EL ESPACIO TOMA FORMA
Imaginá una mesa de 12 metros de largo, la pieza central del evento. Cubierta con tela verde chartreuse, con un motif de diamantes ahuecados que refleja la geometría del techo.
En su centro: una caja de luz de acrílico fluted llena de plantas vivas, diseñada para evocar el boreal forest canadiense. Alrededor, sillas de aluminio diseñadas especialmente por LESORR para complementar el entorno crudo. Cada detalle respira intención.
Los stands de acero exhibían los ingredientes estrella: scallops de las Magdalen Islands, lobster de Nueva Escocia, cítricos cultivados en Laval.
No era solo comida: era un acto de revelación. La identidad gráfica, creada por Menu Extra junto al estudio Martha, amplifica el concepto con tipografía alargada que referencia la geometría del espacio.

SONIDO, LUZ Y MOVIMIENTO
Menu Extra coreografió cada momento. Una campana guiaba a los comensales a sus asientos — un llamado a la oración que marca el comienzo del rito.

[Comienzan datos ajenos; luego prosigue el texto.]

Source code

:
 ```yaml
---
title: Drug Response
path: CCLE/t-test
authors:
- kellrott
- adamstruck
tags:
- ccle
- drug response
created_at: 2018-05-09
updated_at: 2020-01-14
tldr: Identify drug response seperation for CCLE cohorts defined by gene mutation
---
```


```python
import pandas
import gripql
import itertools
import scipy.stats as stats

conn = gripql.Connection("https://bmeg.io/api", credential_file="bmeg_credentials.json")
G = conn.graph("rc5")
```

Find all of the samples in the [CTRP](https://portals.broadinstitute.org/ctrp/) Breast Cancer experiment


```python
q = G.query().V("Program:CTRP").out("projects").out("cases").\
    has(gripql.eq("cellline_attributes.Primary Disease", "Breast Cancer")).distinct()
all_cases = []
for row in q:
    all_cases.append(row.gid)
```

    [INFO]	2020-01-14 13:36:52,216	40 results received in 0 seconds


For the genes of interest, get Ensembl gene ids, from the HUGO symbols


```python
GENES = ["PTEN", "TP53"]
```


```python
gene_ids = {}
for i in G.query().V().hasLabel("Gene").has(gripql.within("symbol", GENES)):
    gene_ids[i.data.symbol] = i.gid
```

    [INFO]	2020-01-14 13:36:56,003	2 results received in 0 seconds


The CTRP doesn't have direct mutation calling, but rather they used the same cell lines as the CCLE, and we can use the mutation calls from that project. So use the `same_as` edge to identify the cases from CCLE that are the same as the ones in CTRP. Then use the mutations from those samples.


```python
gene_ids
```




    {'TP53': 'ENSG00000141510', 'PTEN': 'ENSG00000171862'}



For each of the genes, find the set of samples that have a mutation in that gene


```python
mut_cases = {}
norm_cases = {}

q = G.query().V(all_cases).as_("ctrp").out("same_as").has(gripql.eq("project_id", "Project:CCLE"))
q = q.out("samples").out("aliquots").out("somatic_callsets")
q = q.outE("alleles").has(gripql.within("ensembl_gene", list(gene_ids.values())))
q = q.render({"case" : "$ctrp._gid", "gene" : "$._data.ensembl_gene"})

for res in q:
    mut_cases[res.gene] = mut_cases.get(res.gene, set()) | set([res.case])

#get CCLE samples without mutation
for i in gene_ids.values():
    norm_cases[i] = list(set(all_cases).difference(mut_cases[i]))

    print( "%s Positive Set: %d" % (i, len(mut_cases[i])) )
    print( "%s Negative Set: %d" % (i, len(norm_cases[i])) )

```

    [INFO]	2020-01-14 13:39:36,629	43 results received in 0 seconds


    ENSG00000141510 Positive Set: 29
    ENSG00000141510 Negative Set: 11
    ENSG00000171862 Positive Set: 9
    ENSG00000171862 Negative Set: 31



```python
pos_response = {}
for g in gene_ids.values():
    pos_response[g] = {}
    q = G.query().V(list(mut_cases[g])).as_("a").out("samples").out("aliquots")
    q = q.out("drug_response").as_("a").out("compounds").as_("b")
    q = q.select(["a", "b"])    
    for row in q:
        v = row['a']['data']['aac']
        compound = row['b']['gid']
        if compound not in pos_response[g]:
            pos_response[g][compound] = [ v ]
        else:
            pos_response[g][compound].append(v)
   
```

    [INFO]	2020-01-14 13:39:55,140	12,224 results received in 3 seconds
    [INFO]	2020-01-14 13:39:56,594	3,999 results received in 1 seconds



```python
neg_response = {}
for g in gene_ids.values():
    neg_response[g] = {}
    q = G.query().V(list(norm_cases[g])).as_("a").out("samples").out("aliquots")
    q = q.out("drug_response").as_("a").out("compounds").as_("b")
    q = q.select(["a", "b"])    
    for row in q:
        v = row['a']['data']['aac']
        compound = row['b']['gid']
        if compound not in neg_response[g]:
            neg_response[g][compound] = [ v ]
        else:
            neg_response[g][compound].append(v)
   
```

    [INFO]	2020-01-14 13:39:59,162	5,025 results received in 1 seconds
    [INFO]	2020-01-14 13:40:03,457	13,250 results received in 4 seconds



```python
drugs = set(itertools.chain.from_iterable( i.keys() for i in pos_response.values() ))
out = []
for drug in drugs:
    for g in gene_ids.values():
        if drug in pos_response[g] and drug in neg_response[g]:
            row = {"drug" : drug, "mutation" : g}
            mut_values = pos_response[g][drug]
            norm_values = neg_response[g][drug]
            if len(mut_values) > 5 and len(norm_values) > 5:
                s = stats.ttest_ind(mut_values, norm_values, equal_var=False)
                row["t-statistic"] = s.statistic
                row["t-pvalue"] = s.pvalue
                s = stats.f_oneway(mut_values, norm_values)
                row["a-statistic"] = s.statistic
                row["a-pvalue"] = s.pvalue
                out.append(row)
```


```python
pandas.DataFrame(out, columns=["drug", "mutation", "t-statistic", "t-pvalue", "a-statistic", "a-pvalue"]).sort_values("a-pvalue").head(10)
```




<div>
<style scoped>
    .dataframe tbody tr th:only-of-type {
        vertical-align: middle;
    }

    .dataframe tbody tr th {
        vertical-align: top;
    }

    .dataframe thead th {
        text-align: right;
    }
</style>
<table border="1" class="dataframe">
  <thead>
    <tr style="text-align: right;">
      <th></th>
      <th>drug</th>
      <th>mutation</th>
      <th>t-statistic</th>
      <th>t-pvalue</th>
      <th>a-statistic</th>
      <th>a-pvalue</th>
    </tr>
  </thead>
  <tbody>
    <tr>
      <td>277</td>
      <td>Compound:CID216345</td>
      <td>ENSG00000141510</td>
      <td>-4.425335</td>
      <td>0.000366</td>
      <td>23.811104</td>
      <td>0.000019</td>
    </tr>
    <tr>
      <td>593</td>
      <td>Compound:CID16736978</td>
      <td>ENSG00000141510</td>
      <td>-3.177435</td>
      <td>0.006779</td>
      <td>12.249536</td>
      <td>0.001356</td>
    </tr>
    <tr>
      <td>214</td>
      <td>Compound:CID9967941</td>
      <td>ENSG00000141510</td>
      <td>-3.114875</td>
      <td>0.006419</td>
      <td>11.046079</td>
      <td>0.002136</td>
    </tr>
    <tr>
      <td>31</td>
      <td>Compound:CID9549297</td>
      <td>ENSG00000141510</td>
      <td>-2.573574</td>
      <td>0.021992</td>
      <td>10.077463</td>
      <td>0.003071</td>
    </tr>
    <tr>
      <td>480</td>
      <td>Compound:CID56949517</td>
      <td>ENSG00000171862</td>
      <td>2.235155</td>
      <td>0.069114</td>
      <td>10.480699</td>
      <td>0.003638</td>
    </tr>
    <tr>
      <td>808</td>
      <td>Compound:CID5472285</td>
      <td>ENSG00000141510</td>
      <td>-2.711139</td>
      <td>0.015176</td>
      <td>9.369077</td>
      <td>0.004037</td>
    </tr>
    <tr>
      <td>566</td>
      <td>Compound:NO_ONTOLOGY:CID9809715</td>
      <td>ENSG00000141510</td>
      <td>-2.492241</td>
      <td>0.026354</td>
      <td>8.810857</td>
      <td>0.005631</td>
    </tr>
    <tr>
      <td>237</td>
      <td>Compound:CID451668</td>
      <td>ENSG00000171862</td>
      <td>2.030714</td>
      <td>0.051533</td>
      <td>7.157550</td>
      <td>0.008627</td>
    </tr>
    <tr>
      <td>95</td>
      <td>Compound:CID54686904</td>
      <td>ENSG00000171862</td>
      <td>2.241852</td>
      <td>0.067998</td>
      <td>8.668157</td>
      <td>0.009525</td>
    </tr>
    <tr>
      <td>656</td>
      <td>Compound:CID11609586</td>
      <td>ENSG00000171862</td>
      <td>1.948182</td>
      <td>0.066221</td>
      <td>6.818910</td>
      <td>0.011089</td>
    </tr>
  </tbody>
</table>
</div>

El sonido ambiente, creado por el artista KROY, se combina con speakers futuristas diseñados por MYCOAUDIO exclusivamente para el evento. Las toallitas aromáticas de servicio, los rastros de humo perfumado acompañando cada plato. Todo responde a una dramaturgia pensada.
Francis Blais, chef ejecutivo y cofundador de Menu Extra, creó un menú arraigado en la temporada. Alexis Demers, sommelier y cofundador, seleccionó los vinos para potenciar cada paso. Amanda Prow, como creative producer, aseguró que cada interacción entre comensales fuera un descubrimiento, un momento irrepetible que solo existe en ese tiempo, en ese espacio.